Lech Maria Spirydon ma 76 lat. Pochodzi ze Szczebrzeszyna. Od 1981r. mieszka w Supraślu. W latach 80-tych był dyrektorem Gminnego Ośrodka Kultury w Supraślu. Z wykształcenia prawnik, przez wiele lat związany z PKO w Białymstoku. Z zamiłowania poeta, śpiewak, pisarz, malarz. Jego ojciec – Stanisław Spirydonow był żołnierzem Armii Krajowej i zginął z rąk Niemców w czerwcu 1944 roku, dwa lata po narodzinach syna.

Pisze Pan wiersze, maluje, śpiewa… Występował Pan w konkursach literackich i muzycznych. Skąd czerpie Pan inspirację?

Lech Maria Spirydon (LMS) - Wiersze piszę od średniej szkoły. Byłem pod opieką polonistki. To ona zauważyła ze mam dar. Moją inspiracją jest Pan Bóg. Główną tematyką jest miłość do Maryi, do Dzieciatka Jezus, do Boga, do Chrystusa - mojego Mistrza. Miłość do ludzi…

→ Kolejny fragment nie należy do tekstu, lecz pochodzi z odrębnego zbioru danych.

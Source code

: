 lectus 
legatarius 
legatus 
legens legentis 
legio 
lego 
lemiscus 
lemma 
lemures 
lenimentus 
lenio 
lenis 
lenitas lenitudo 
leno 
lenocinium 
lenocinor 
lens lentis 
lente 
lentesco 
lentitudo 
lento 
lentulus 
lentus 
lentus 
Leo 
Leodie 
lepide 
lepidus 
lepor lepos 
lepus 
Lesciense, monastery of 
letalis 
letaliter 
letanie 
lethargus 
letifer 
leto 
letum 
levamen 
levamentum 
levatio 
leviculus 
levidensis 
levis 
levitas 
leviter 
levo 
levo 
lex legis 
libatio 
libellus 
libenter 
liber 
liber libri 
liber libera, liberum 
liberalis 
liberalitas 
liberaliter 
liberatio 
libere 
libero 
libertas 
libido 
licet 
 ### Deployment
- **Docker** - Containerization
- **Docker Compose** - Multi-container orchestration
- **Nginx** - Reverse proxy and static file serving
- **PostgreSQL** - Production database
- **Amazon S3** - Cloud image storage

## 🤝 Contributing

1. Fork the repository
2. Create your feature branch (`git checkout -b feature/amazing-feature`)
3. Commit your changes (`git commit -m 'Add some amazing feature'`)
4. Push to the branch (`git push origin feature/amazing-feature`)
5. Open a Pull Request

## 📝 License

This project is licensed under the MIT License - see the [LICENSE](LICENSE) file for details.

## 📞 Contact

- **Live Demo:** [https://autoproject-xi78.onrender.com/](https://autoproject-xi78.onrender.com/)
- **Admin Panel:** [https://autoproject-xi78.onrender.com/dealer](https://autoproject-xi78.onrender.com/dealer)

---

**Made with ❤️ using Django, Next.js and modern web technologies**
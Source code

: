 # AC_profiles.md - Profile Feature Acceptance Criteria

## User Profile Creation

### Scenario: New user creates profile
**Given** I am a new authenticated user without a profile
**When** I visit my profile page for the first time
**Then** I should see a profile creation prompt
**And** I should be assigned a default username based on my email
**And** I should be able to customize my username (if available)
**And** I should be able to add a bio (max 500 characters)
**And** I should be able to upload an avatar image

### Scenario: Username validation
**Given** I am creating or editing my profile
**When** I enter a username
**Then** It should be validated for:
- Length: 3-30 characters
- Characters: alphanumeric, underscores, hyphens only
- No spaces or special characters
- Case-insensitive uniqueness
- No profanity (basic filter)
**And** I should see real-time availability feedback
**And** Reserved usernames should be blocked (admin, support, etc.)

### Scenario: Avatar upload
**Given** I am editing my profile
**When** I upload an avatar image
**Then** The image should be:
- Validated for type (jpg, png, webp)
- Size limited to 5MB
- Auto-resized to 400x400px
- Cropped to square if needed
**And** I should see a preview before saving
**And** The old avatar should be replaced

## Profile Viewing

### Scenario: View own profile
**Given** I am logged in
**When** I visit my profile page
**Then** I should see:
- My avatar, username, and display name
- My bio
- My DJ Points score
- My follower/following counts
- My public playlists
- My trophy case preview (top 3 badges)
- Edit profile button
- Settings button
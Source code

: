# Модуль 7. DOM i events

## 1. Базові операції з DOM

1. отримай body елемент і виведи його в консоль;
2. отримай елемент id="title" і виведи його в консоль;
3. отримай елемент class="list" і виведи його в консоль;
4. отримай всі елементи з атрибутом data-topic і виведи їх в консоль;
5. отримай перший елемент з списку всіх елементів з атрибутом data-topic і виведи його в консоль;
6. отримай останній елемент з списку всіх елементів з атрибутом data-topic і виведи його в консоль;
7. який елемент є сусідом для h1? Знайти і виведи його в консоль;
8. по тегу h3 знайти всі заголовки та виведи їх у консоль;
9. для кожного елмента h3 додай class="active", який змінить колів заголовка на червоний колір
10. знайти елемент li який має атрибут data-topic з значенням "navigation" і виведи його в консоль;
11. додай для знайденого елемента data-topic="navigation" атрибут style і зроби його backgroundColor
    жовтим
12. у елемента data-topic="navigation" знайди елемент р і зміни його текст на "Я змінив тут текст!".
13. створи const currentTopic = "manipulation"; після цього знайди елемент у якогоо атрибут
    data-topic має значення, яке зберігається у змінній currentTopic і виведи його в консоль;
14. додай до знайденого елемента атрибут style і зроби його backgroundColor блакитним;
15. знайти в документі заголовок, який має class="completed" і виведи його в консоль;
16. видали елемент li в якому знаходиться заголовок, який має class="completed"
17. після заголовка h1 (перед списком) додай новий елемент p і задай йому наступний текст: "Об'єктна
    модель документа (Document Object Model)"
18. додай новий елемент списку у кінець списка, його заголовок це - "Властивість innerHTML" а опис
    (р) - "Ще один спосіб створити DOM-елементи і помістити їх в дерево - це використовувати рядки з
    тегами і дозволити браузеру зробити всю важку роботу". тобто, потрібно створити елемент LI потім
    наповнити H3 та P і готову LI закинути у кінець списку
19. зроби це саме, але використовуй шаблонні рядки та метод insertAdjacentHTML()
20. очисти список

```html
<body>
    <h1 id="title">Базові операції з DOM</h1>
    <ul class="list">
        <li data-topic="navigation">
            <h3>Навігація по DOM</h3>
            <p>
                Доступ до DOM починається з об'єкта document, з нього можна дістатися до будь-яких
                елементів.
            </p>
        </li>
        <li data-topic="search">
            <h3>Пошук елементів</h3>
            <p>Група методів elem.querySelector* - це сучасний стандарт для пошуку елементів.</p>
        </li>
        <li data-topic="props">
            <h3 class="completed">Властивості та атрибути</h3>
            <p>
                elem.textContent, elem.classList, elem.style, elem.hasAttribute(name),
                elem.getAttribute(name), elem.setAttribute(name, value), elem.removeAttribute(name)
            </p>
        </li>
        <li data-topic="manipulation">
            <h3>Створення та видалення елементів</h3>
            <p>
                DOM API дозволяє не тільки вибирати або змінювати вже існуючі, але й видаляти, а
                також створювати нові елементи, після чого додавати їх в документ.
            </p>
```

Czy posiada Pan już wydane tomiki wierszy?

LMS: Mam wydany jeden tomik pod tytułem „Piękno Zaklęte”. Przygotowane są już wiersze do kolejnego tomiku, który będzie zatytułowany „Droga do Boga nr 1” . Poświęcam go swojej córce Ani. Znajdą się w nim nowe wiersze o tematyce religijnej i proza pt. „Liryki cmentarne”, pisane rzeczywiście na supraskim cmentarzu… przynajmniej na początku.

Dlaczego cmentarne?

LMS: Wszystko zaczęło się od cmentarza… od grobu mamy. Krzyż, tabliczka, która śpiewa cicho: ”bądź wola twoja”… mama cicho mówi: „Synku nie trzeba płakać, przyjdzie czas, to będziesz u mnie…” Twórczość ta daje mi radość. Jest podziękowaniem za próbę zbliżenia się do ludzi, za szukanie, za poszukiwanie ciszy… ciszy, która gra.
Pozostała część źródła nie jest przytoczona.